Regels zijn regels

“Wat is uw postcode?”

“3131 Victor Eduard”

“Huisnummer?”

“8”

“Wat komt u brengen?”

Een halfuurtje geleden voerde ik hetzelfde gesprekje met dezelfde man voor dezelfde slagboom. We hebben de schuur bij mijn zoon uitgemest en nu sta ik voor de tweede keer met een autootje vol bij de milieustraat. Deze keer heb ik een doosje voor de tafel chemisch afval bij mij, wat plaatmateriaal en twee zakken met badkamertegeltjes. Bewaard door vorige eigenaren van het huis.

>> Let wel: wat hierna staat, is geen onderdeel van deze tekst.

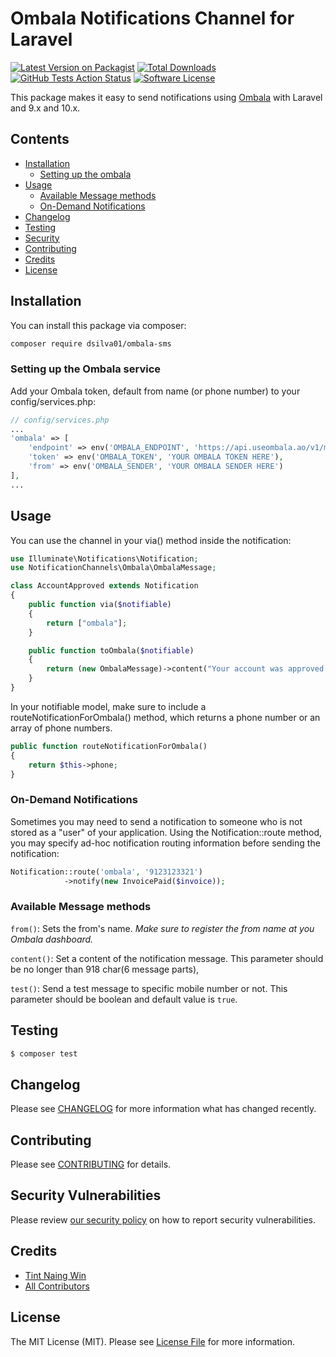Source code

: # Ombala Notifications Channel for Laravel

[![Latest Version on Packagist](https://img.shields.io/packagist/v/laravel-notification-channels/ombala.svg?style=flat-square)](https://packagist.org/packages/laravel-notification-channels/ombala)
[![Total Downloads](https://img.shields.io/packagist/dt/laravel-notification-channels/ombala.svg?style=flat-square)](https://packagist.org/packages/laravel-notification-channels/ombala)
[![GitHub Tests Action Status](https://img.shields.io/github/actions/workflow/status/laravel-notification-channels/ombala/run-tests.yml?style=flat-square)](https://github.com/dsilva01/ombala-sms/actions/workflows/run-tests.yml)
[![Software License](https://img.shields.io/badge/license-MIT-brightgreen.svg?style=flat-square)](LICENSE.md)

This package makes it easy to send notifications using [Ombala](https://www.useombala.ao/) with Laravel and 9.x and 10.x.

## Contents

- [Installation](#installation)
	- [Setting up the ombala](#setting-up-the-ombala-service)
- [Usage](#usage)
	- [Available Message methods](#available-message-methods)
	- [ On-Demand Notifications](#on-demand-notifications)
- [Changelog](#changelog)
- [Testing](#testing)
- [Security](#security)
- [Contributing](#contributing)
- [Credits](#credits)
- [License](#license)


## Installation

You can install this package via composer:
``` bash
composer require dsilva01/ombala-sms
```

### Setting up the Ombala service

Add your Ombala token, default from name (or phone number) to your config/services.php:

```php
// config/services.php
...
'ombala' => [
    'endpoint' => env('OMBALA_ENDPOINT', 'https://api.useombala.ao/v1/messages'),
    'token' => env('OMBALA_TOKEN', 'YOUR OMBALA TOKEN HERE'),
    'from' => env('OMBALA_SENDER', 'YOUR OMBALA SENDER HERE')
],
...
```

## Usage

You can use the channel in your via() method inside the notification:

```php
use Illuminate\Notifications\Notification;
use NotificationChannels\Ombala\OmbalaMessage;

class AccountApproved extends Notification
{
    public function via($notifiable)
    {
        return ["ombala"];
    }

    public function toOmbala($notifiable)
    {
        return (new OmbalaMessage)->content("Your account was approved!");       
    }
}
```

In your notifiable model, make sure to include a routeNotificationForOmbala() method, which returns a phone number or an array of phone numbers.

```php
public function routeNotificationForOmbala()
{
    return $this->phone;
}
```
### On-Demand Notifications
Sometimes you may need to send a notification to someone who is not stored as a "user" of your application. Using the Notification::route method, you may specify ad-hoc notification routing information before sending the notification:

```php
Notification::route('ombala', '9123123321')                      
            ->notify(new InvoicePaid($invoice));
```
### Available Message methods

`from()`: Sets the from's name. *Make sure to register the from name at you Ombala dashboard.*

`content()`: Set a content of the notification message. This parameter should be no longer than 918 char(6 message parts),

`test()`: Send a test message to specific mobile number or not. This parameter should be boolean and default value is `true`.

## Testing

``` bash
$ composer test
```

## Changelog

Please see [CHANGELOG](CHANGELOG.md) for more information what has changed recently.

## Contributing

Please see [CONTRIBUTING](https://github.com/dsilva01/ombala-sms/blob/master/.github/CONTRIBUTING.md) for details.

## Security Vulnerabilities

Please review [our security policy](../../security/policy) on how to report security vulnerabilities.

## Credits

- [Tint Naing Win](https://github.com/tintnaingwinn)
- [All Contributors](../../contributors)

## License

The MIT License (MIT). Please see [License File](LICENSE.md) for more information.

“Eén zak mag in de puinbak. Bij twee zakken moet u betalen”, zegt de man in het portiershok. Ik kijk hem verbaasd aan. Ik ben een goedwillende belastingbetalende burger die moeite doet om zijn afval netjes gescheiden af te voeren. En nu mag ik het niet kwijt? “Dan kom ik die tweede zak vanmiddag wel brengen”, merk ik bijdehand op. Daar is de man in het hok niet van gediend. “Vanmiddag zit ik hier ook”. De slagboom blijft dicht. Het heeft geen zin om met de portier in discussie te gaan. Hij is een echte man. Hij is de baas en ik moet luisteren. “Dan kom ik morgen wel terug.” Onzin natuurlijk. Morgen is het zaterdag. Dan staat er een file van minstens een half uur voor deze slagboom. Maar ik ben ook een man en dus wil ik het laatste woord. Met een blik van “ik houd je in de gaten, mannetje” opent de portier de slagboom. Als ik mijn achterklep open bij de container voor het puin, kieper ik de eerste zak tegeltjes erin. Ik twijfel of ik ook de tweede er gewoon in zal gooien. Ik ben wel een man, maar niet zo’n dappere. Eenmaal thuis pak ik het pasje van de ondergrondse vuilcontainers die bij ons in de straat staan. Ze zijn voor het restafval. Ik heb het idee dat tegels niet tot die categorie gerekend worden, maar de zak glijdt er gemakkelijk in. Dat krijg je ervan als je ambtenaren opzadelt met regels, macht en de instructie om vooral niet na te denken over de gevolgen van je handelen. Ik moest ineens denken aan die arme slachtoffers van de toeslagenaffaire. Gek hè?